A rainy morning, and a mundane start by cleaning the crumbs out of the toaster. Then fed the crumbs to the ducks.

We had a lot of miles to cover today so did steady pace, though it was not very warm and we had light rain and smirring on and off all day.

I get the impression that garden birds hide in the rain. The advantage of canal living, if you like birds, is that the water birds are perfectly happy to get wet so there was no shortage of ducks ( might have seen a shoveller today, but not sure), coots, moorhens and moorchicks. We passed a moored boat that was called Moorehen and we wondered if the owners were called Moore, hence the spelling. Then we passed the Moore Post Office and thought that may be why – hadn’t noticed that we would be passing a place called Moore.

There were plenty swans and cygnets too.

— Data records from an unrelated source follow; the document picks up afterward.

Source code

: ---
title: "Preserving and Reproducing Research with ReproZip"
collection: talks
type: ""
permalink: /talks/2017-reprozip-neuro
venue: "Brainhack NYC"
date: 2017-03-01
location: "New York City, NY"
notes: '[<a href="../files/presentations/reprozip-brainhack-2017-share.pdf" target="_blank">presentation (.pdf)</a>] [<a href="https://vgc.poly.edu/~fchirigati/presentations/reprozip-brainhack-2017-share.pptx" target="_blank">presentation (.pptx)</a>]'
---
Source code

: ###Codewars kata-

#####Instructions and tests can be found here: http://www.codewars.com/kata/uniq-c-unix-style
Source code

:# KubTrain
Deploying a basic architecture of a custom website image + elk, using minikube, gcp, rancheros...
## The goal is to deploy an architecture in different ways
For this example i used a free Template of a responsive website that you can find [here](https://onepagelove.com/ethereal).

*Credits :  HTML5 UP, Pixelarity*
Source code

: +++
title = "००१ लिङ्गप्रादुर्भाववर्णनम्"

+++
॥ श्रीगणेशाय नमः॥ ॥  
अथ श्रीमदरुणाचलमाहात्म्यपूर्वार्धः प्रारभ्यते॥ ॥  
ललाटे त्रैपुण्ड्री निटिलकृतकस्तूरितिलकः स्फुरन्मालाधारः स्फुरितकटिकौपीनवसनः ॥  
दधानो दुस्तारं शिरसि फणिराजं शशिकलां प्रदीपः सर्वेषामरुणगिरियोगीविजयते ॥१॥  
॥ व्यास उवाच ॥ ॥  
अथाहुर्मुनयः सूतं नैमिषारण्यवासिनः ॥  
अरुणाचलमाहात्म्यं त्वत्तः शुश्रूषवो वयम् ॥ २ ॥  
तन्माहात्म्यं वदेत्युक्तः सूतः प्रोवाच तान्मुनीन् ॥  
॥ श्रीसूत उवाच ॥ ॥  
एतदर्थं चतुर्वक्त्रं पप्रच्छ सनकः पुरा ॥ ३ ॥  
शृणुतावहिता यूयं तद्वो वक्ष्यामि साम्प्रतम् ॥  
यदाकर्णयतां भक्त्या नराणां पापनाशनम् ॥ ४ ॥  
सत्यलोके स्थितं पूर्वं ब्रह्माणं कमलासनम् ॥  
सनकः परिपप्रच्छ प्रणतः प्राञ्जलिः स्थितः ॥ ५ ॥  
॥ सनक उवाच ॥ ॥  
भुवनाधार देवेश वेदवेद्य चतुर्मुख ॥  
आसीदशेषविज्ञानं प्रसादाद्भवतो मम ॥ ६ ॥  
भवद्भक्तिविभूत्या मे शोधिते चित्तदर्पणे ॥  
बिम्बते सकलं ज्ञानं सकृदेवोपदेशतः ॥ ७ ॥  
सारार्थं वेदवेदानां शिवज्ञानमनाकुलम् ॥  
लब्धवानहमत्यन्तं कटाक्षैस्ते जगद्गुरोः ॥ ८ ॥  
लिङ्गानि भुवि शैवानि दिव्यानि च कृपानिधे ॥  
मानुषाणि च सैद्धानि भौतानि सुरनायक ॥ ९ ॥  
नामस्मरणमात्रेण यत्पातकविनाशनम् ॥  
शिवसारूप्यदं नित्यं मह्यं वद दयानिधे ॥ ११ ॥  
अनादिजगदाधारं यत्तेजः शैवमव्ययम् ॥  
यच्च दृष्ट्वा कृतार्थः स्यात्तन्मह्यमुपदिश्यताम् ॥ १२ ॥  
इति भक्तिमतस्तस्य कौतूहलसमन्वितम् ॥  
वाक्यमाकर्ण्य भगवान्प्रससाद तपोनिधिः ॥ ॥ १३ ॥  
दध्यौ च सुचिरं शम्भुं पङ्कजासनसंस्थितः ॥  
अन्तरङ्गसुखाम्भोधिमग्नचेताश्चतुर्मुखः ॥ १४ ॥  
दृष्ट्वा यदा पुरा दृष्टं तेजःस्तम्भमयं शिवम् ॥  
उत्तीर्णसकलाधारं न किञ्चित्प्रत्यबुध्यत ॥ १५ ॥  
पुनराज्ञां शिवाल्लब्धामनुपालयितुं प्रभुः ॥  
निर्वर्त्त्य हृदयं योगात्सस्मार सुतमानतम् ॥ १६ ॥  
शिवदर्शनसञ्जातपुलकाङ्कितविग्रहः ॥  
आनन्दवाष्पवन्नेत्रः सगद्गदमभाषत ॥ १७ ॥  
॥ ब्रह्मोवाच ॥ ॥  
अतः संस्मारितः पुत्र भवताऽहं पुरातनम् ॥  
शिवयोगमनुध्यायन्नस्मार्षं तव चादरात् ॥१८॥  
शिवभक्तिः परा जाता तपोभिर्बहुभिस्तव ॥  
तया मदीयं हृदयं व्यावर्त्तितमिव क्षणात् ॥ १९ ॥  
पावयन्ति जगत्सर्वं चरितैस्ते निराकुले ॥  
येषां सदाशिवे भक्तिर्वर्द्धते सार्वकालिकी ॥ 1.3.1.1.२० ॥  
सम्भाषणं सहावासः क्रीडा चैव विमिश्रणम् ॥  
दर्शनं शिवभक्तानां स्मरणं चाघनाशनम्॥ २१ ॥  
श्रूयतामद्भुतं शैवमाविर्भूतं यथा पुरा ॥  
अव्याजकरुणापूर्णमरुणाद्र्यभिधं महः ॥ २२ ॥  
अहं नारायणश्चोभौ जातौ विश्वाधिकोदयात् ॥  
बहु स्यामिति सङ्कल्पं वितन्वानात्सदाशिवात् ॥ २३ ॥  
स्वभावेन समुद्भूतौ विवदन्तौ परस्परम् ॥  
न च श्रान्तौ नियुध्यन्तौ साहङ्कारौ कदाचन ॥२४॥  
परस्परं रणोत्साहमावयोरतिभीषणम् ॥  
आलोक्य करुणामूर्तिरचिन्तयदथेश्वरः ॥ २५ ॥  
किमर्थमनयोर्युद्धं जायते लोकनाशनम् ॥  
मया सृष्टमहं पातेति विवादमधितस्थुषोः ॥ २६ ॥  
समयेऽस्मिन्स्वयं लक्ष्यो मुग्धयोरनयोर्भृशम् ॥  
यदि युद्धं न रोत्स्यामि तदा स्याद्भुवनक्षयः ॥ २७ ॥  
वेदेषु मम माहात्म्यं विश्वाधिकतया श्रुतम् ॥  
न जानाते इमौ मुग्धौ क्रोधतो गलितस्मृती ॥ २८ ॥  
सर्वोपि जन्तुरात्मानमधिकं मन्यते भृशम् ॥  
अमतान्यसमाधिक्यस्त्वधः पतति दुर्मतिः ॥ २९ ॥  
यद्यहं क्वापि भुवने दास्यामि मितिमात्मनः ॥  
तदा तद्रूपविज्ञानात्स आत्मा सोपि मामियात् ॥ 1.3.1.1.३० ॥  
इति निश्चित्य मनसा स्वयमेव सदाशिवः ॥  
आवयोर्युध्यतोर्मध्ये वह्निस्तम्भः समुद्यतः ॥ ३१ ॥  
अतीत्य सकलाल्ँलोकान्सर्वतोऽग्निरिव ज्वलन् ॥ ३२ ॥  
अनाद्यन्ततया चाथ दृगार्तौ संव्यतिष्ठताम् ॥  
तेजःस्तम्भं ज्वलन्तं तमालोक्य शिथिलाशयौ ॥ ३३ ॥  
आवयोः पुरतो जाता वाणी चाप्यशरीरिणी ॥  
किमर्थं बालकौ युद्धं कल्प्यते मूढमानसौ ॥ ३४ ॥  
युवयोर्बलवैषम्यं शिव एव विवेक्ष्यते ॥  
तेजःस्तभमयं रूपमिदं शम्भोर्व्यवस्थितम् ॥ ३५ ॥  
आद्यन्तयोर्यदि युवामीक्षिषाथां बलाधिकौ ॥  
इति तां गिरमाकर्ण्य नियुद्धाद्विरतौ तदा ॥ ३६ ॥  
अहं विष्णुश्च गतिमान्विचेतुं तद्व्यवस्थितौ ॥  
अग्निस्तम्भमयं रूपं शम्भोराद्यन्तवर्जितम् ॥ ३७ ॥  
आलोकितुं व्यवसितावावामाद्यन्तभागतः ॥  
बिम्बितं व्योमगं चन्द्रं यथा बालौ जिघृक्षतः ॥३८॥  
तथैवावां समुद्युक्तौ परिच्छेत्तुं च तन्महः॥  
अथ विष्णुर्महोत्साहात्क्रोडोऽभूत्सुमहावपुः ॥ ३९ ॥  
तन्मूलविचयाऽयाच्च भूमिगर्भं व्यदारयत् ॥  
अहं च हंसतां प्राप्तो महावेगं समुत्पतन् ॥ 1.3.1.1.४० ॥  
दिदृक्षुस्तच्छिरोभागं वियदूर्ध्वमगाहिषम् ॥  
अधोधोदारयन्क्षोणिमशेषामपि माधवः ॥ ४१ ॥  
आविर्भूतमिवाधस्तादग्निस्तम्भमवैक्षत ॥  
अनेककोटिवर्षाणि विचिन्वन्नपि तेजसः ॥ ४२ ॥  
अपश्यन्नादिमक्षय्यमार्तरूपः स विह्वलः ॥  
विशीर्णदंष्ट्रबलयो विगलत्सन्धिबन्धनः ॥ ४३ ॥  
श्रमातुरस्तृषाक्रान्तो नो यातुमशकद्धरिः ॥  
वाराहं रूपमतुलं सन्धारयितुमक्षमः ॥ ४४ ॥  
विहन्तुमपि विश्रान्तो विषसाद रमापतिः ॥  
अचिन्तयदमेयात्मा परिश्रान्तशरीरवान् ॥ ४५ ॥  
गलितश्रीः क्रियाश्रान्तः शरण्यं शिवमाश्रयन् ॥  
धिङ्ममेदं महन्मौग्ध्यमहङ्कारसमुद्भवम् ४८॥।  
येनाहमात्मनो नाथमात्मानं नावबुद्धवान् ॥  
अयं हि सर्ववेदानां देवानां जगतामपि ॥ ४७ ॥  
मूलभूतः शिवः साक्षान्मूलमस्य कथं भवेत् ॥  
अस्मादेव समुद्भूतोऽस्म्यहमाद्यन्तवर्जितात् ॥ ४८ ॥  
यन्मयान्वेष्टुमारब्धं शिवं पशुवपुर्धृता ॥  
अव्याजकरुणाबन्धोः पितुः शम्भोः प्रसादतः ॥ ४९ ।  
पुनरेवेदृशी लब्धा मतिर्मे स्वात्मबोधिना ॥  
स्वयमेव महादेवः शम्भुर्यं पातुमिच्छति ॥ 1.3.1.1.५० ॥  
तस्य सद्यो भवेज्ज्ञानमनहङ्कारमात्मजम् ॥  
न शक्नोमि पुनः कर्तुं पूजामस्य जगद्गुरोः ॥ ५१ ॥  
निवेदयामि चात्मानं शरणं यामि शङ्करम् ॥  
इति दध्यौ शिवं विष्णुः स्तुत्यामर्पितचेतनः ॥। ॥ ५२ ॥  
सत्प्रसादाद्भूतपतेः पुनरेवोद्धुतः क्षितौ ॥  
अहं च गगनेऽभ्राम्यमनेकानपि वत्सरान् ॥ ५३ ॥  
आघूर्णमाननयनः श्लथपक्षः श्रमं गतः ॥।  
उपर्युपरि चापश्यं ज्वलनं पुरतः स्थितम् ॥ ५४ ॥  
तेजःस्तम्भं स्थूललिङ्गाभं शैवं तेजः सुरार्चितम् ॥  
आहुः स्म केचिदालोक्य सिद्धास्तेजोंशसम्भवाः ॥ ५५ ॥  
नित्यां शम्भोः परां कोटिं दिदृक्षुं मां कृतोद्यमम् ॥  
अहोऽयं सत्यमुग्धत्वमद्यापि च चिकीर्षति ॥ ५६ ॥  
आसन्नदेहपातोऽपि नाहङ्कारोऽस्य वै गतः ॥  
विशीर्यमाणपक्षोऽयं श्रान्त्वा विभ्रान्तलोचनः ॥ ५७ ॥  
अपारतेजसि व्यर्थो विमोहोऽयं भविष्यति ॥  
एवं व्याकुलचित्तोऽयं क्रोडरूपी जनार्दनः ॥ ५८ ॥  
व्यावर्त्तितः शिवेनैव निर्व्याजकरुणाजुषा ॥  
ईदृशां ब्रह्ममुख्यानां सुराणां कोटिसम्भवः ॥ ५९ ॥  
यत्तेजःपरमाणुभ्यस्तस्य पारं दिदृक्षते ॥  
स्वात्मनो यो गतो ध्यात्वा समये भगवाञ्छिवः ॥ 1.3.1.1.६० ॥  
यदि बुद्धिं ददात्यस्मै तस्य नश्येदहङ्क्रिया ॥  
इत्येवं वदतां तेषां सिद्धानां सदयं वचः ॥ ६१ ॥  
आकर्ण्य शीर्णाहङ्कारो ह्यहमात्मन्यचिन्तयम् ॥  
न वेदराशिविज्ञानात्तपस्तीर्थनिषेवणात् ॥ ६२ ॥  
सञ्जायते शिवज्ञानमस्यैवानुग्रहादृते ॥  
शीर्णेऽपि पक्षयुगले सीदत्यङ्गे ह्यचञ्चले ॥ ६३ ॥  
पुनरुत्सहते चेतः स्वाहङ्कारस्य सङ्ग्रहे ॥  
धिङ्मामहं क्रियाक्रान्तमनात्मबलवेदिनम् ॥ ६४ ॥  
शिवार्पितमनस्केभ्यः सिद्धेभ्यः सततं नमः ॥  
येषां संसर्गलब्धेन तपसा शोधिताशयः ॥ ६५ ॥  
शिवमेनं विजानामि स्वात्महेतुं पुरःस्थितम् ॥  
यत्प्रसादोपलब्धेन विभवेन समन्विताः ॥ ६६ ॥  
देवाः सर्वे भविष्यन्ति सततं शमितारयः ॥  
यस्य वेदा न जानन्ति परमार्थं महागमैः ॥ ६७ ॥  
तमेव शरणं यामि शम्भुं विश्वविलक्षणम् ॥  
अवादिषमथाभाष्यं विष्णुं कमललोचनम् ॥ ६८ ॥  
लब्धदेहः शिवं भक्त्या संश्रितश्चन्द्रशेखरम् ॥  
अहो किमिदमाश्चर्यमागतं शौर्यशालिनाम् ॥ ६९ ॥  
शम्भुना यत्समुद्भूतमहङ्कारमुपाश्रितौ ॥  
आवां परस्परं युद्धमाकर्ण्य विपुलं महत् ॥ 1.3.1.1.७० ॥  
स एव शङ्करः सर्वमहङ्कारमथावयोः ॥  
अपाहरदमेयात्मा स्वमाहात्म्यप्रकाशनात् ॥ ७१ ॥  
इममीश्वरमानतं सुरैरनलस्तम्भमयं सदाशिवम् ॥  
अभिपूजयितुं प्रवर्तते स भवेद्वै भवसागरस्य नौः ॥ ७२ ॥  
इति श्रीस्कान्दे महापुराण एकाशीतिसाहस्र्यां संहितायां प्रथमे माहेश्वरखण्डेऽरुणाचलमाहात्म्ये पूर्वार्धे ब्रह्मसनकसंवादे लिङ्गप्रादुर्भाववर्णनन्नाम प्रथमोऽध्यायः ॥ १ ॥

I watched a girl feeding them from the back of her boat and they were eagerly stretching their necks forward and making her perhaps a bit nervous as well as happy at how close they came to her hand.

The kingfisher would be unlikely to make an appearance, not being actually aquatic as such, I thought, so I was very surprised when Shane called out” kingfisher!” For the next few minutes, we were delighted by a few glimpses of a kingfisher flying forward to another tree, followed by a prolonged flight only just ahead of us, where we got an excellent view. 

There were lots of herons, especially in the afternoon, perhaps because it was less rainy, and I made several failed attempts to take a photo. This was my best effort, even this one was turning away.


Camera shy heron

As well as the water birds, we spotted a canal boat we almost bought. It had caught Shane’s interest earlier this year and we discussed it for a few weeks. On the day Shane contacted, we were told that they had just found a buyer that day. We were taken particularly by it being a hybrid and that the unusual name meant “retirement” (in Malay) and it looked lovely inside. But they said another one might become available soon that was similar. And that’s how we got to know of Bartimaeus. Last time we saw them together was when we came to view Bartimaeus. Bersera was in the marina, but her buyers were not on her yet but had kindly said we could go on and try out the tandem for size inside and have a drive in the marina, as she is the same dimensions as Bartimaeus. We couldn’t have tested these things out otherwise, as Bartimaeus was off the water and had to be entered by a ladder. Unfortunately the owners weren’t there  today, or we’d have certainly stopped to chat. Hybrids are rare second hand so we are lucky that one was available just as we were retiring. 


Bartimaeus meets Bersera briefly on the water. 

We were lucky with our timings for the tunnels that had fixed entry times today arriving at both at the right time and so no need to queue. Plus no waiting for our dinner, as I cooked while Shane drove and we looked for a mooring spot and the oven timer went off just as we finished tying up.